Okay, I got the proof. Please let me know if you think that it is wrong.
Proof. Set $\displaystyle Y(t):=\varphi(t,s_{2})-\varphi(t,s_{1})$ for $\displaystyle t\geq s_{2}\geq s_{1}\geq0$. Then, for all $\displaystyle t\geq s_{2}$, we have
$\displaystyle Y(t)=\bigg(X_{0}+\int_{s_{2}}^{t}A(u)\varphi(u,s_{ 2}) \mathrm{d}u\bigg)-\bigg(X_{0}+\int_{s_{1}}^{t}A(u)\varphi(u,s_{1}) \mathrm{d}u\bigg)$
......_$\displaystyle =\int_{s_{2}}^{t}A(u)Y(u) \mathrm{d}u-\int_{s_{1}}^{s_{2}}A(u)\varphi(u,s_{1})\mathrm{d} u,$
which yields
$\displaystyle \|Y(t)\|\leq\int_{s_{2}}^{t}\|A(u)\|\|Y(u)\| \mathrm{d}u+\int_{s_{1}}^{s_{2}}\|A(u)\|\|\varphi( u,s_{1})\| \mathrm{d}u$
......___$\displaystyle \leq\bigg(\int_{s_{1}}^{s_{2}}\|A(u)\|\|\varphi(u, s_{1})\| \mathrm{d}u\bigg)\exp\bigg\{\int_{s_{2}}^{t}\|A(u) \| \mathrm{d}u\bigg\},$
where we have applied the Gronwall's inequality in the last line.

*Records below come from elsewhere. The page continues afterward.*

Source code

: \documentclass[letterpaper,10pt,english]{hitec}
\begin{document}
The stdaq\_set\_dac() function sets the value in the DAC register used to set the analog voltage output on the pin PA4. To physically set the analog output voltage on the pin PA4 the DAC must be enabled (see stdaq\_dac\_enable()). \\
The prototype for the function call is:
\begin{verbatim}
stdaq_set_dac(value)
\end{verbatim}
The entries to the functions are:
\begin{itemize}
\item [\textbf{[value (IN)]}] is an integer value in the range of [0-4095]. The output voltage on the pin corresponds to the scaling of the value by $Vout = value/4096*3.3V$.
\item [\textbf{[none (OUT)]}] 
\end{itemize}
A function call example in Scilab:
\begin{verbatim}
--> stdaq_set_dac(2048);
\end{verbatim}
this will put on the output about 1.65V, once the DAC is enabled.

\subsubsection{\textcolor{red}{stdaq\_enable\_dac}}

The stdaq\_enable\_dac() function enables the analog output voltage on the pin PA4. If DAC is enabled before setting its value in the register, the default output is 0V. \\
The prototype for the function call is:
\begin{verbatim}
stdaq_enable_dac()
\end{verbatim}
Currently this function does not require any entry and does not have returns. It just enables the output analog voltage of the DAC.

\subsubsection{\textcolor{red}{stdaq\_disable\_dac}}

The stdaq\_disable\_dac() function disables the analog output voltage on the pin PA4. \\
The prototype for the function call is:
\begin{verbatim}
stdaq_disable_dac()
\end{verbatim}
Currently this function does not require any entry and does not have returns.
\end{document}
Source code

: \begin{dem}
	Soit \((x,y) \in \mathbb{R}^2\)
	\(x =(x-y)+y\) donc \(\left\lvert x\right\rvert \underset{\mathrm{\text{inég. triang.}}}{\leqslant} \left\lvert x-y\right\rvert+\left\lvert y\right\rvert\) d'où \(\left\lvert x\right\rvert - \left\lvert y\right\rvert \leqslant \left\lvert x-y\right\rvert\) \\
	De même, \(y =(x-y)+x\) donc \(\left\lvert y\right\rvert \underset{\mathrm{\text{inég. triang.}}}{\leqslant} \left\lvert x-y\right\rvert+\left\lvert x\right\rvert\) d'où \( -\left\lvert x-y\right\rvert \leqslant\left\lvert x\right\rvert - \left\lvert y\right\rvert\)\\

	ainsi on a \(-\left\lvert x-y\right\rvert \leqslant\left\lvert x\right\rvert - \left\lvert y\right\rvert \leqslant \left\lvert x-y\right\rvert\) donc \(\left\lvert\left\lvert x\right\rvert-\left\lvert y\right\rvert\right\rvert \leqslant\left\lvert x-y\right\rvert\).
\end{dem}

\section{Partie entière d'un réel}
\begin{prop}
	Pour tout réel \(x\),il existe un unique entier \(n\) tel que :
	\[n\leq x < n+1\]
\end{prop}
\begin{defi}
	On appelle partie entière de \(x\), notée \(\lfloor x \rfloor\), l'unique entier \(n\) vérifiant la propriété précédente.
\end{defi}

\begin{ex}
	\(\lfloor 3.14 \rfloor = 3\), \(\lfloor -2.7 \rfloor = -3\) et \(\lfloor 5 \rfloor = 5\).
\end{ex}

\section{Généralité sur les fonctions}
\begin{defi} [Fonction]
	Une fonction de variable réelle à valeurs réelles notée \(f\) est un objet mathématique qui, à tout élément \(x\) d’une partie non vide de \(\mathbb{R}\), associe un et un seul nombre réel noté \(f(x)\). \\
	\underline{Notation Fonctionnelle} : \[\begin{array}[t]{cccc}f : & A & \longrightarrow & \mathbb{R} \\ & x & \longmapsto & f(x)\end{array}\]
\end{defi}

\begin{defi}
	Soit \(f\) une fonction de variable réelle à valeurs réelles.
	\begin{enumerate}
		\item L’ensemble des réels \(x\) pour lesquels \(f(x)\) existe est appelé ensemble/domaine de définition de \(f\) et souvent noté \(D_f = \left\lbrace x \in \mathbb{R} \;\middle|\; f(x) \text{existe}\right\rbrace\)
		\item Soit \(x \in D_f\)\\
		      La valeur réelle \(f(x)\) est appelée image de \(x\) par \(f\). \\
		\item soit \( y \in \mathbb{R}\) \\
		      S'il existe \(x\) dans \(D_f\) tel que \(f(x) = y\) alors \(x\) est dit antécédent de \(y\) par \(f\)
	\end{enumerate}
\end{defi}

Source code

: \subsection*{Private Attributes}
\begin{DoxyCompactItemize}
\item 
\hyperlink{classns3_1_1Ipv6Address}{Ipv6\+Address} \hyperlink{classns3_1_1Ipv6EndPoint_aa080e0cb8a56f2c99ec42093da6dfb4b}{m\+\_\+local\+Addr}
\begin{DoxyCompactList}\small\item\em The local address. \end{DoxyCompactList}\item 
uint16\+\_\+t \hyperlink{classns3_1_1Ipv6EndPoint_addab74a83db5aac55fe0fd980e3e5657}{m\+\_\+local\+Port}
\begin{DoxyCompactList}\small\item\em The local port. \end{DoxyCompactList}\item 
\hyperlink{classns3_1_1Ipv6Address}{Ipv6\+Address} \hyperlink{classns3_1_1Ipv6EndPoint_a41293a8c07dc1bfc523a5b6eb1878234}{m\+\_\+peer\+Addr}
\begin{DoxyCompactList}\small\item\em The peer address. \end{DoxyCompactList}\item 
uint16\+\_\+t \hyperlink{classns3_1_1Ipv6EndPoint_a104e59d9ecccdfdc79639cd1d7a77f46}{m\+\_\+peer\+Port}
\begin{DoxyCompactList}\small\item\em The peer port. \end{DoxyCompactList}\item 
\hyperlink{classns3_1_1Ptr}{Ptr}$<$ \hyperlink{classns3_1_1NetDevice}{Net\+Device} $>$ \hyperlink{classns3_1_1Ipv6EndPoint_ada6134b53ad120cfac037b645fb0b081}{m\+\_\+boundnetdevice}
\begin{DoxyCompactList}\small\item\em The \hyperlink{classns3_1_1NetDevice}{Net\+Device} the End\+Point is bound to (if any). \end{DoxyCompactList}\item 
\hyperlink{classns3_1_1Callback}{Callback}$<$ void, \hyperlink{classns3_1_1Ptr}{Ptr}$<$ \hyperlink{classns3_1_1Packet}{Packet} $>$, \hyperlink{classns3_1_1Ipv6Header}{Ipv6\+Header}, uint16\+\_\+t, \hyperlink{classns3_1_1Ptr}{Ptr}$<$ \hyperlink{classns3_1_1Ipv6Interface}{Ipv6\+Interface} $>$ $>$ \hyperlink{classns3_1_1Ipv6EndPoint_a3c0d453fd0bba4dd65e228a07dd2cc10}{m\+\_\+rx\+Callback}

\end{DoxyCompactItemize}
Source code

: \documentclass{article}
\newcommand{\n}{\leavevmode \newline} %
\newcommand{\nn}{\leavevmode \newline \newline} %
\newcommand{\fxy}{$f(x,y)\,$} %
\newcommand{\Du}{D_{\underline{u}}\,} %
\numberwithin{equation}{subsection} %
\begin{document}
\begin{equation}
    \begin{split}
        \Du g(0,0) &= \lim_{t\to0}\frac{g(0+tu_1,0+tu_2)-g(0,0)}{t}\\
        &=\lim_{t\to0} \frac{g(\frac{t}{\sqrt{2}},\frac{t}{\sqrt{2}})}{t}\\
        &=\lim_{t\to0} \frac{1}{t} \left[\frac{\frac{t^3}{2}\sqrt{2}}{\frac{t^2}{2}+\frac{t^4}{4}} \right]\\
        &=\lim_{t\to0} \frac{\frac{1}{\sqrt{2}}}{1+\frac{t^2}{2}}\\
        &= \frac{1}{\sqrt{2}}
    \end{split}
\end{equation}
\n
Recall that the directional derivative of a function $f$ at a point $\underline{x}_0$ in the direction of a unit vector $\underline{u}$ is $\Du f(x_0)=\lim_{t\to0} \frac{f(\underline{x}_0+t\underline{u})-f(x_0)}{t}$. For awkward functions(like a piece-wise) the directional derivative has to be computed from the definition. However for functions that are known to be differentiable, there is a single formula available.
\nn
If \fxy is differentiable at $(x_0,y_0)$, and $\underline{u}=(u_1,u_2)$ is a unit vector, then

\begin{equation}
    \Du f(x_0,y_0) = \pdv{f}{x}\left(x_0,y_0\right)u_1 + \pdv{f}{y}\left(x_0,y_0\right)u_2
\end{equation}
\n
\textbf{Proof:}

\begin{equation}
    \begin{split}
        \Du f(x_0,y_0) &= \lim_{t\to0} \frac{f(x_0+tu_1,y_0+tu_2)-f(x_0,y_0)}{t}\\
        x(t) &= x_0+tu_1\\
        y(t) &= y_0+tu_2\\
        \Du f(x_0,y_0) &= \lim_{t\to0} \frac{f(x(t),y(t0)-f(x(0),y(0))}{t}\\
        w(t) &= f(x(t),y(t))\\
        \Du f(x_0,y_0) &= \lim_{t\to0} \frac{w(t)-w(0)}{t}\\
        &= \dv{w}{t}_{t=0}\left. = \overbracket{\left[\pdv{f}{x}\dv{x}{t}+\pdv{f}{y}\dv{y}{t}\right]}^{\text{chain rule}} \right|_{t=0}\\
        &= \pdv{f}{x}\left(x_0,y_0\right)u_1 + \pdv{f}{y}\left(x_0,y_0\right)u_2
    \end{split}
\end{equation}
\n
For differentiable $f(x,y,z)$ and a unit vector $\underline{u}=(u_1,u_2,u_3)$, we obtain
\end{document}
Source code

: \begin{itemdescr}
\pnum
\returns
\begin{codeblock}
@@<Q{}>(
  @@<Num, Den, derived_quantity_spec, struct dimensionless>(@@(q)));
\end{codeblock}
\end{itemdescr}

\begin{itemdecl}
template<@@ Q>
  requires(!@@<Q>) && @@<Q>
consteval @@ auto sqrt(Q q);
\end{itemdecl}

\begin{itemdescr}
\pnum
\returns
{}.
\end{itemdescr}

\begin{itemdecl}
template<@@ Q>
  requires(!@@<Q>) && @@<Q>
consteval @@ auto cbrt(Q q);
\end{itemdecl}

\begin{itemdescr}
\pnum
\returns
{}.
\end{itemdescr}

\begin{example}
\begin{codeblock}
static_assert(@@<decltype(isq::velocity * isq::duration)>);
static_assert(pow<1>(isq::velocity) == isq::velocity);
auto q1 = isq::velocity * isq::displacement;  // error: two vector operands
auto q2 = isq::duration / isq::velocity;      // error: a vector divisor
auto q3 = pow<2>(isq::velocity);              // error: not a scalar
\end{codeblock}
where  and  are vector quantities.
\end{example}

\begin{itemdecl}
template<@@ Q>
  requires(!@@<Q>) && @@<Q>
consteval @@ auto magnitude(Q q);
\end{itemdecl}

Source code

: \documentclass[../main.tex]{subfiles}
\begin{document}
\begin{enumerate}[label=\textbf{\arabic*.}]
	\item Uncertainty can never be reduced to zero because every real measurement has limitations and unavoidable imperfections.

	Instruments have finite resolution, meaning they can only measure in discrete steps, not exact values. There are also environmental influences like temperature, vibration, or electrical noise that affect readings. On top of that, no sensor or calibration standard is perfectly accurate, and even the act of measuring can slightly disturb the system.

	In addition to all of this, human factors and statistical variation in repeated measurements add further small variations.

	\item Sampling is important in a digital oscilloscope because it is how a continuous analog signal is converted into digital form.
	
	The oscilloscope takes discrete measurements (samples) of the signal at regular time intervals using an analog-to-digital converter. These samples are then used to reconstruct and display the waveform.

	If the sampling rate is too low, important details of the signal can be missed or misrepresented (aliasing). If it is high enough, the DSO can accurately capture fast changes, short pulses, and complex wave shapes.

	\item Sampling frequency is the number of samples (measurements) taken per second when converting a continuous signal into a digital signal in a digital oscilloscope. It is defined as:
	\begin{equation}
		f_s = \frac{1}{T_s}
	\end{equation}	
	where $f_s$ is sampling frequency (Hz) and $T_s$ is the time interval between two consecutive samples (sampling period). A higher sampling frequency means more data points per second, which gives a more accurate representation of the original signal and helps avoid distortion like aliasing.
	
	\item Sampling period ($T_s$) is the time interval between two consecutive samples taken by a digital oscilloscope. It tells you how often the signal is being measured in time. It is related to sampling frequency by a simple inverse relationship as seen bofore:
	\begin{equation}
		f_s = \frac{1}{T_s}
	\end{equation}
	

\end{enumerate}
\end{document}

This shows that picking $\displaystyle s_{2}$ sufficiently close to $\displaystyle s_{1}$, the right-hand side of the above inequality can be made sufficiently small. This proves continuity of $\displaystyle \varphi(\cdot,s)$ in $\displaystyle s$ follows.

3. ## Re: Continuous dependence on the initial point

I don't have the book with me, but this sort of thing is in Coddington and Levinson. Check that out.